━━ RECORD EXTRACTS ━━

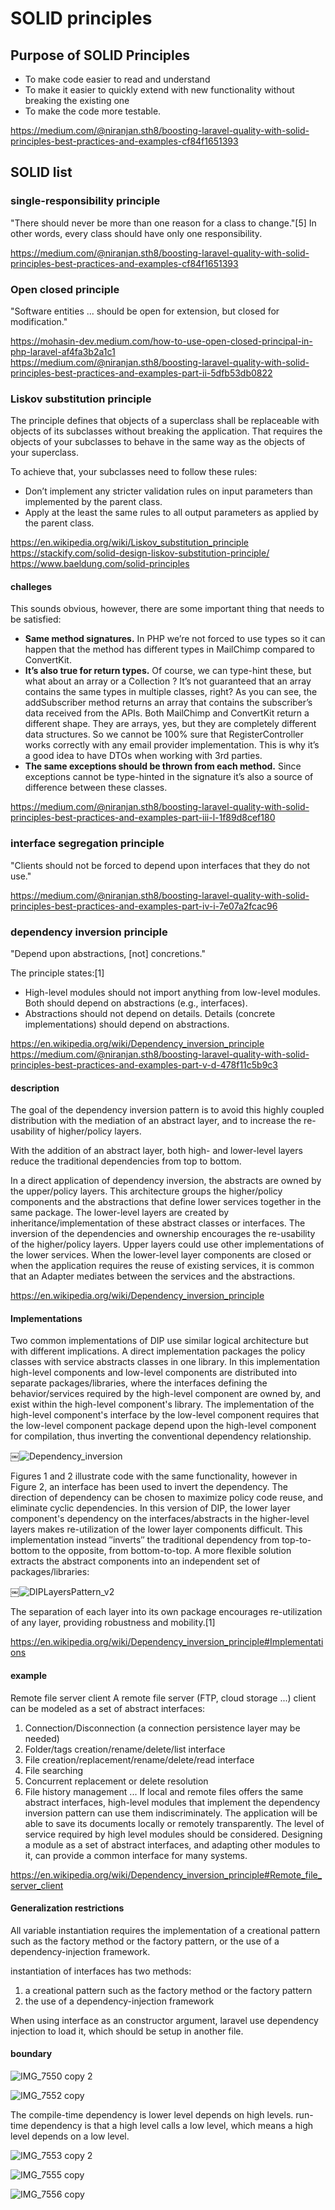 # SOLID principles

## Purpose of SOLID Principles

- To make code easier to read and understand
- To make it easier to quickly extend with new functionality without breaking the existing one
- To make the code more testable.

https://medium.com/@niranjan.sth8/boosting-laravel-quality-with-solid-principles-best-practices-and-examples-cf84f1651393

## SOLID list

### single-responsibility principle

"There should never be more than one reason for a class to change."[5] In other words, every class should have only one responsibility.

https://medium.com/@niranjan.sth8/boosting-laravel-quality-with-solid-principles-best-practices-and-examples-cf84f1651393  

### Open closed principle

"Software entities ... should be open for extension, but closed for modification."

https://mohasin-dev.medium.com/how-to-use-open-closed-principal-in-php-laravel-af4fa3b2a1c1  
https://medium.com/@niranjan.sth8/boosting-laravel-quality-with-solid-principles-best-practices-and-examples-part-ii-5dfb53db0822  

### Liskov substitution principle 

The principle defines that objects of a superclass shall be replaceable with objects of its subclasses without breaking the application. That requires the objects of your subclasses to behave in the same way as the objects of your superclass. 

To achieve that, your subclasses need to follow these rules: 
* Don’t implement any stricter validation rules on input parameters than implemented by the parent class. 
* Apply at the least the same rules to all output parameters as applied by the parent class. 

https://en.wikipedia.org/wiki/Liskov_substitution_principle  
https://stackify.com/solid-design-liskov-substitution-principle/  
https://www.baeldung.com/solid-principles  

#### challeges
This sounds obvious, however, there are some important thing that needs to be satisfied:

- **Same method signatures.** In PHP we’re not forced to use types so it can happen that the method has different types in MailChimp compared to ConvertKit.
- **It’s also true for return types.** Of course, we can type-hint these, but what about an array or a Collection ? It’s not guaranteed that an array contains the same types in multiple classes, right? As you can see, the addSubscriber method returns an array that contains the subscriber’s data received from the APIs. Both MailChimp and ConvertKit return a different shape. They are arrays, yes, but they are completely different data structures. So we cannot be 100% sure that RegisterController works correctly with any email provider implementation. This is why it’s a good idea to have DTOs when working with 3rd parties.
- **The same exceptions should be thrown from each method.** Since exceptions cannot be type-hinted in the signature it’s also a source of difference between these classes.

https://medium.com/@niranjan.sth8/boosting-laravel-quality-with-solid-principles-best-practices-and-examples-part-iii-l-1f89d8cef180

### interface segregation principle

 "Clients should not be forced to depend upon interfaces that they do not use."

 https://medium.com/@niranjan.sth8/boosting-laravel-quality-with-solid-principles-best-practices-and-examples-part-iv-i-7e07a2fcac96  
 
### dependency inversion principle

"Depend upon abstractions, [not] concretions."

The principle states:[1]

- High-level modules should not import anything from low-level modules. Both should depend on abstractions (e.g., interfaces).
- Abstractions should not depend on details. Details (concrete implementations) should depend on abstractions.

https://en.wikipedia.org/wiki/Dependency_inversion_principle  
https://medium.com/@niranjan.sth8/boosting-laravel-quality-with-solid-principles-best-practices-and-examples-part-v-d-478f11c5b9c3  

#### description

The goal of the dependency inversion pattern is to avoid this highly coupled distribution with the mediation of an abstract layer, and to increase the re-usability of higher/policy layers.

With the addition of an abstract layer, both high- and lower-level layers reduce the traditional dependencies from top to bottom.

In a direct application of dependency inversion, the abstracts are owned by the upper/policy layers. This architecture groups the higher/policy components and the abstractions that define lower services together in the same package. The lower-level layers are created by inheritance/implementation of these abstract classes or interfaces.
The inversion of the dependencies and ownership encourages the re-usability of the higher/policy layers. Upper layers could use other implementations of the lower services. When the lower-level layer components are closed or when the application requires the reuse of existing services, it is common that an Adapter mediates between the services and the abstractions.

https://en.wikipedia.org/wiki/Dependency_inversion_principle

#### Implementations

Two common implementations of DIP use similar logical architecture but with different implications.
A direct implementation packages the policy classes with service abstracts classes in one library. In this implementation high-level components and low-level components are distributed into separate packages/libraries, where the interfaces defining the behavior/services required by the high-level component are owned by, and exist within the high-level component's library. The implementation of the high-level component's interface by the low-level component requires that the low-level component package depend upon the high-level component for compilation, thus inverting the conventional dependency relationship.

￼![Dependency_inversion](https://github.com/lz2510/TechInterview/assets/1209204/4948e73c-6232-4e9a-95ae-6874badd8c29)

Figures 1 and 2 illustrate code with the same functionality, however in Figure 2, an interface has been used to invert the dependency. The direction of dependency can be chosen to maximize policy code reuse, and eliminate cyclic dependencies.
In this version of DIP, the lower layer component's dependency on the interfaces/abstracts in the higher-level layers makes re-utilization of the lower layer components difficult. This implementation instead ″inverts″ the traditional dependency from top-to-bottom to the opposite, from bottom-to-top.
A more flexible solution extracts the abstract components into an independent set of packages/libraries:

￼![DIPLayersPattern_v2](https://github.com/lz2510/TechInterview/assets/1209204/9c8a0355-5267-45fc-b2a2-e5e906455b73)

The separation of each layer into its own package encourages re-utilization of any layer, providing robustness and mobility.[1]

https://en.wikipedia.org/wiki/Dependency_inversion_principle#Implementations

#### example

Remote file server client
A remote file server (FTP, cloud storage ...) client can be modeled as a set of abstract interfaces:
1. Connection/Disconnection (a connection persistence layer may be needed)
2. Folder/tags creation/rename/delete/list interface
3. File creation/replacement/rename/delete/read interface
4. File searching
5. Concurrent replacement or delete resolution
6. File history management ...
If local and remote files offers the same abstract interfaces, high-level modules that implement the dependency inversion pattern can use them indiscriminately. The application will be able to save its documents locally or remotely transparently.
The level of service required by high level modules should be considered.
Designing a module as a set of abstract interfaces, and adapting other modules to it, can provide a common interface for many systems.

https://en.wikipedia.org/wiki/Dependency_inversion_principle#Remote_file_server_client

#### Generalization restrictions

All variable instantiation requires the implementation of a creational pattern such as the factory method or the factory pattern, or the use of a dependency-injection framework.

instantiation of interfaces has two methods: 
1. a creational pattern such as the factory method or the factory pattern
2. the use of a dependency-injection framework

When using interface as an constructor argument, laravel use dependency injection to load it, which should be setup in another file.

#### boundary

![IMG_7550 copy 2](https://github.com/lz2510/TechInterview/assets/1209204/40ec8cb8-f43c-4cb4-8013-17c9d80896ea)

![IMG_7552 copy](https://github.com/lz2510/TechInterview/assets/1209204/166307df-48c9-434b-aa6a-046467f14c81)

The compile-time dependency is lower level depends on high levels. run-time dependency is that a high level calls a low level, which means a high level depends on a low level.

![IMG_7553 copy 2](https://github.com/lz2510/TechInterview/assets/1209204/ca1169b1-8fbf-491a-a7f7-2e40eef0bace)

![IMG_7555 copy](https://github.com/lz2510/TechInterview/assets/1209204/b8c49c27-57ed-46b2-b9c3-0c3541b93771)

![IMG_7556 copy](https://github.com/lz2510/TechInterview/assets/1209204/2efb733e-7c7e-4e6f-b23e-769f4e8c7010)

━━━

» **DESCRIPTION OF THE TASK**: Each line in the entries above, starting at the line with "The principle states:[1]" and ending at the line with "- Abstractions should", is to be printed exactly, and only those lines.

» **YOUR SOLUTION**:
The principle states:[1]

- High-level modules should not import anything from low-level modules. Both should depend on abstractions (e.g., interfaces).
- Abstractions should not depend on details. Details (concrete implementations) should depend on abstractions.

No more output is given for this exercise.